Es necesario precisar los límites socioculturales concretos dentro de los cuales una afirmación de este tipo resulta verdadera. La súbita irrupción de una fotografía moderna constituyó un acontecimiento al interior de una élite ilustrada y cosmopolita que carecía de todo contacto con los ámbitos locales en que se practicaba una fotografía artística aún fuertemente anclada en los cánones pictorialistas originados en el siglo XIX. El historiador de la fotografía Luis Príamo afirma que la total desconexión con ese ambiente conservador le ahorró a Horacio Coppola perder tiempo con “influencias desencaminadas”2. Es interesante señalar que a diferencia del caso europeo, la modernización de la fotografía no cobró la forma de un antagonismo consciente hacia ciertos valores establecidos. La muestra en la redacción de Sur no se planteaba en contra de nada. Y, de hecho, más que provocar, pasó mayormente inadvertida por los círculos fotográficos locales. 

En 1936, con motivo de una publicación encargada por el gobierno, Coppola se vio de pronto convertido en el fotógrafo de Buenos Aires y de este modo su trabajo se volvió crecientemente popular, pero a expensas de las aristas más vanguardistas de su trabajo. Sus tempranas tomas de apariencia abstracta (1928), así como las composiciones con objetos que había ensayado junto al profesor Walter Peterhans de la Bauhaus, los cortometrajes experimentales realizados en Europa, o las tomas urbanas altamente fragmentadas y dinámicas publicadas en la revista Sur en 1931-32, demoraron décadas en difundirse, hasta ser plenamente incorporadas en los estudios más recientes sobre el artista. 

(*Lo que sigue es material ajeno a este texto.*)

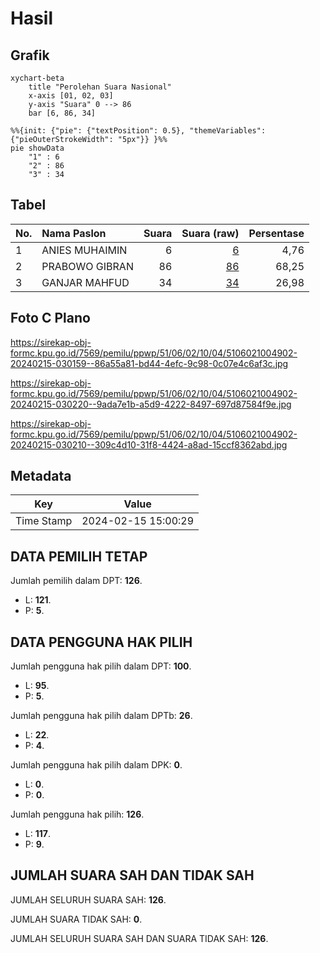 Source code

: # Hasil

## Grafik

```mermaid
xychart-beta
    title "Perolehan Suara Nasional"
    x-axis [01, 02, 03]
    y-axis "Suara" 0 --> 86
    bar [6, 86, 34]
```

```mermaid
%%{init: {"pie": {"textPosition": 0.5}, "themeVariables": {"pieOuterStrokeWidth": "5px"}} }%%
pie showData
    "1" : 6
    "2" : 86
    "3" : 34
```

## Tabel

| No. | Nama Paslon    | Suara | Suara (raw) | Persentase |
|:--- |:-------------- | -----:| -----------:| ----------:|
| 1   | ANIES MUHAIMIN | 6     | [6][p-1]    | 4,76       |
| 2   | PRABOWO GIBRAN | 86    | [86][p-2]   | 68,25      |
| 3   | GANJAR MAHFUD  | 34    | [34][p-3]   | 26,98      |


[p-1]: https://github.com/gigit-pemilu/pemilu-2024/blob/main/pilpres/hitung-suara/sub/51-bali/sub/06-bangli/sub/02-bangli/sub/1004-kawan/sub/902-tps/sub/paslon-1.txt
[p-2]: https://github.com/gigit-pemilu/pemilu-2024/blob/main/pilpres/hitung-suara/sub/51-bali/sub/06-bangli/sub/02-bangli/sub/1004-kawan/sub/902-tps/sub/paslon-2.txt
[p-3]: https://github.com/gigit-pemilu/pemilu-2024/blob/main/pilpres/hitung-suara/sub/51-bali/sub/06-bangli/sub/02-bangli/sub/1004-kawan/sub/902-tps/sub/paslon-3.txt

## Foto C Plano

https://sirekap-obj-formc.kpu.go.id/7569/pemilu/ppwp/51/06/02/10/04/5106021004902-20240215-030159--86a55a81-bd44-4efc-9c98-0c07e4c6af3c.jpg

https://sirekap-obj-formc.kpu.go.id/7569/pemilu/ppwp/51/06/02/10/04/5106021004902-20240215-030220--9ada7e1b-a5d9-4222-8497-697d87584f9e.jpg

https://sirekap-obj-formc.kpu.go.id/7569/pemilu/ppwp/51/06/02/10/04/5106021004902-20240215-030210--309c4d10-31f8-4424-a8ad-15ccf8362abd.jpg


## Metadata

| Key        | Value               |
| ---------- | ------------------- |
| Time Stamp | 2024-02-15 15:00:29 |


## DATA PEMILIH TETAP

Jumlah pemilih dalam DPT: **126**.
 * L: **121**.
 * P: **5**.

## DATA PENGGUNA HAK PILIH

Jumlah pengguna hak pilih dalam DPT: **100**.
 * L: **95**.
 * P: **5**.

Jumlah pengguna hak pilih dalam DPTb: **26**.
 * L: **22**.
 * P: **4**.

Jumlah pengguna hak pilih dalam DPK: **0**.
 * L: **0**.
 * P: **0**.

Jumlah pengguna hak pilih: **126**.
 * L: **117**.
 * P: **9**.

## JUMLAH SUARA SAH DAN TIDAK SAH

JUMLAH SELURUH SUARA SAH: **126**.

JUMLAH SUARA TIDAK SAH: **0**.

JUMLAH SELURUH SUARA SAH DAN SUARA TIDAK SAH: **126**.


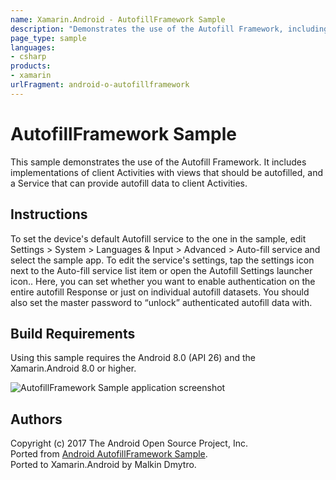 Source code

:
 ```yaml
---
name: Xamarin.Android - AutofillFramework Sample
description: "Demonstrates the use of the Autofill Framework, including implementations of client Activities with views that should be autofilled #androidoreo"
page_type: sample
languages:
- csharp
products:
- xamarin
urlFragment: android-o-autofillframework
---
```

# AutofillFramework Sample

This sample demonstrates the use of the Autofill Framework. It includes implementations of client Activities with views that should be autofilled, and a Service that can provide autofill data to client Activities.

## Instructions

To set the device's default Autofill service to the one in the sample, edit Settings > System > Languages & Input > Advanced > Auto-fill service and select the sample app. To edit the service's settings, tap the settings icon next to the Auto-fill service list item or open the Autofill Settings launcher icon.. Here, you can set whether you want to enable authentication on the entire autofill Response or just on individual autofill datasets. You should also set the master password to “unlock” authenticated autofill data with.


## Build Requirements
Using this sample requires the Android 8.0 (API 26) and the Xamarin.Android 8.0 or higher.


![AutofillFramework Sample application screenshot](Screenshots/ask_for_save.png "AutofillFramework Sample application screenshot")

## Authors
Copyright (c) 2017 The Android Open Source Project, Inc.  
Ported from [Android AutofillFramework Sample](https://github.com/googlesamples/android-AutofillFramework/).  
Ported to Xamarin.Android by Malkin Dmytro. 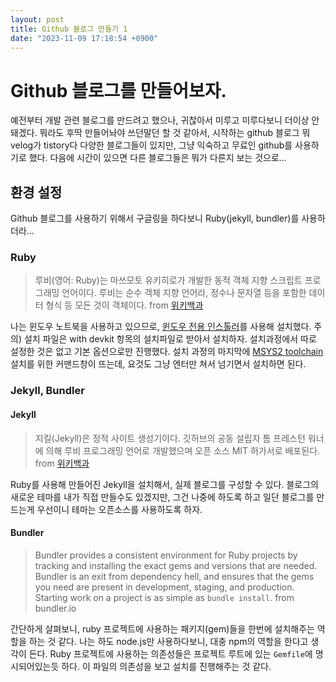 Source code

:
 ```yaml
---
layout: post
title: Github 블로그 만들기 1
date: "2023-11-09 17:18:54 +0900"
---
```


# Github 블로그를 만들어보자.

예전부터 개발 관련 블로그를 만드려고 했으나, 귀찮아서 미루고 미루다보니 더이상 안돼겠다.
뭐라도 후딱 만들어놔야 쓰던말던 할 것 같아서, 시작하는 github 블로그
뭐 velog가 tistory다 다양한 블로그들이 있지만, 그냥 익숙하고 무료인 github를 사용하기로 했다.
다음에 시간이 있으면 다른 블로그들은 뭐가 다른지 보는 것으로...

## 환경 설정

Github 블로그를 사용하기 위해서 구글링을 하다보니 Ruby(jekyll, bundler)를 사용하더라...

### Ruby

> 루비(영어: Ruby)는 마쓰모토 유키히로가 개발한 동적 객체 지향 스크립트 프로그래밍 언어이다.
> 루비는 순수 객체 지향 언어라, 정수나 문자열 등을 포함한 데이터 형식 등 모든 것이 객체이다.
> from [위키백과](<https://ko.wikipedia.org/wiki/%EB%A3%A8%EB%B9%84_(%ED%94%84%EB%A1%9C%EA%B7%B8%EB%9E%98%EB%B0%8D_%EC%96%B8%EC%96%B4)>)

나는 윈도우 노트북을 사용하고 있으므로, [윈도우 전용 인스톨러](https://rubyinstaller.org/downloads/)를 사용해 설치했다.
주의) 설치 파일은 with devkit 항목의 설치파일로 받아서 설치하자.
설치과정에서 따로 설정한 것은 없고 기본 옵션으로만 진행했다.
설치 과정의 마지막에 [MSYS2 toolchain](https://www.msys2.org/) 설치를 위한 커맨드창이 뜨는데, 요것도 그냥 엔터만 쳐서 넘기면서 설치하면 된다.

### Jekyll, Bundler

#### Jekyll

> 지킬(Jekyll)은 정적 사이트 생성기이다. 깃허브의 공동 설립자 톰 프레스턴 워너에 의해 루비 프로그래밍 언어로 개발했으며 오픈 소스 MIT 허가서로 배포된다.
> from [위키백과](<https://ko.wikipedia.org/wiki/%EC%A7%80%ED%82%AC_(%EC%86%8C%ED%94%84%ED%8A%B8%EC%9B%A8%EC%96%B4)>)

Ruby를 사용해 만들어진 Jekyll을 설치해서, 실제 블로그를 구성할 수 있다. 블로그의 새로운 테마를 내가 직접 만들수도 있겠지만, 그건 나중에 하도록 하고 일단 블로그를 만드는게 우선이니 테마는 오픈소스를 사용하도록 하자.

#### Bundler

> Bundler provides a consistent environment for Ruby projects by tracking and installing the exact gems and versions that are needed.
> Bundler is an exit from dependency hell, and ensures that the gems you need are present in development, staging, and production. Starting work on a project is as simple as `bundle install`.
> from bundler.io

간단하게 살펴보니, ruby 프로젝트에 사용하는 패키지(gem)들을 한번에 설치해주는 역할을 하는 것 같다.
나는 하도 node.js만 사용하다보니, 대충 npm의 역할을 한다고 생각이 든다.
Ruby 프로젝트에 사용하는 의존성들은 프로젝트 루트에 있는 `Gemfile`에 명시되어있는듯 하다.
이 파일의 의존성을 보고 설치를 진행해주는 것 같다.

El intendente y el secretario de cultura del entonces presidente Agustín P. Justo asistieron a la exposición de 1935 y, sin demora, le solicitaron oficialmente a Coppola un extenso relevamiento fotográfico de Buenos Aires. Evidentemente, la inusitada modernidad de sus cityscapes de las urbes europeas fue percibida como un medio eficaz para difundir una visión progresista de la ciudad y de la obra pública del gobierno (en ese momento estaba por inaugurarse el famoso Obelisco con motivo de la celebración del cuarto centenario de la fundación de Buenos Aires). Ese objetivo propagandístico determinaba la elección de una modernidad dosificada/desafilada, que excluyó programáticamente cualquier imagen donde la investigación formal complicara el significado. 

Esas fueron las condiciones históricas y políticas mediante las cuales aquella irrupción de lo moderno predicada por Romero Brest salió fuera del radio selecto de la élite ilustrada. En una escala más amplia, la década de 1930 marcaría la etapa final del apogeo de aquella élite cultural y su misión modernizadora de corte europeizante. A la larga, enraizado en la dicotomía sarmientina entre “civilización” y “barbarie”, ese ideal cosmopolita se había fraguado de la mano de un modelo económico agroexportador y del liderazgo político de las clases terratenientes3. Dependiente de las coyunturas del mercado mundial, dicho proyecto económico entró en crisis luego del crack de 1929, y el Estado argentino se vio obligado a encarar una política proteccionista de industrialización por sustitución de importaciones. A partir de 1945, con el peronismo en el poder, el impulso industrialista se intensificó en el marco de una política “nacional y popular”. Resulta sintomático, como ha señalado Gabriel Pérez Barreiro, que las vanguardias concretas rioplatenses que emergieron en la posguerra marcaran un cambio sociocultural: aun tratándose de círculos minoritarios que poco tenían que ver con la cultura oficial del peronismo, estos artistas de clase media prescindían, por primera vez, del “obligado” viaje a Europa. 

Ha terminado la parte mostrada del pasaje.